[Entries provided]

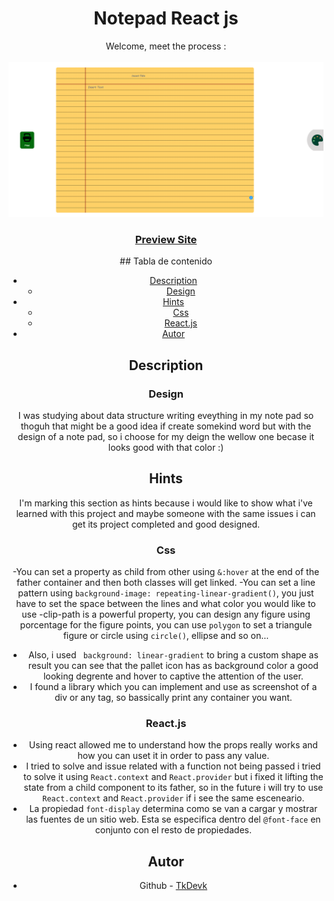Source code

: <h1 align="center">Notepad React js</h1>

<div align="center">
   Welcome, meet the process :
</div>
<br>
<div align="center">
<img src="public/landing.png"></img>
  <h3>
    <a href="[http://notepaddevk.s3-website-us-east-1.amazonaws.com/]">
      Preview Site
    </a>
  </h3>
## Tabla de contenido

- [Description](#description)
  - [Design](#design)
- [Hints](#hints)
  - [Css](#css)
  - [React.js](#react.js)
- [Autor](#autor)

## Description

### Design

I was studying about data structure writing eveything in my note pad so thoguh that might be a good idea if create somekind word but with the design of a note pad, so i choose for my deign the wellow one becase it looks good with that color :)

## Hints
I'm marking this section as hints because i would like to show what i've learned with this project and maybe someone with the same issues i can get its project completed and good designed.
### Css
-You can set a property as child from other using `&:hover` at the end of the father container and then both classes will get linked.
-You can set a line pattern using `background-image: repeating-linear-gradient()`, you just have to set the space between the lines and what color you would like to use 
-clip-path is a powerful property, you can design any figure using porcentage for the figure points, you can use `polygon` to set a triangule figure or circle using `circle()`, ellipse and so on...
- Also, i used ` background: linear-gradient` to bring a custom shape as result you can see that the pallet icon has as background color a good looking degrente and hover to captive the attention of the user.
- I found a library which you can implement and use as screenshot of a div or any tag, so bassically print any container you want.

### React.js

- Using react allowed me to understand how the props really works and how you can uset it in order to pass any value.
- I tried to solve and issue related with a function not being passed i tried to solve it using `React.context` and `React.provider` but i fixed it lifting the state from a child component to its father, so in the future i will try to use `React.context` and `React.provider` if i see the same esceneario. 
- La propiedad `font-display` determina como se van a cargar y mostrar las fuentes de un sitio web. Esta se especifica dentro del `@font-face` en conjunto con el resto de propiedades.

## Autor

- Github - [TkDevk]([https://github.com/Blackpachamame](https://github.com/TkDevk))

[/Entries provided]

=== To do ===
Pick out, from the lines above, every one that contains the string "Description".

=== Written solution ===
- [Description](#description)
## Description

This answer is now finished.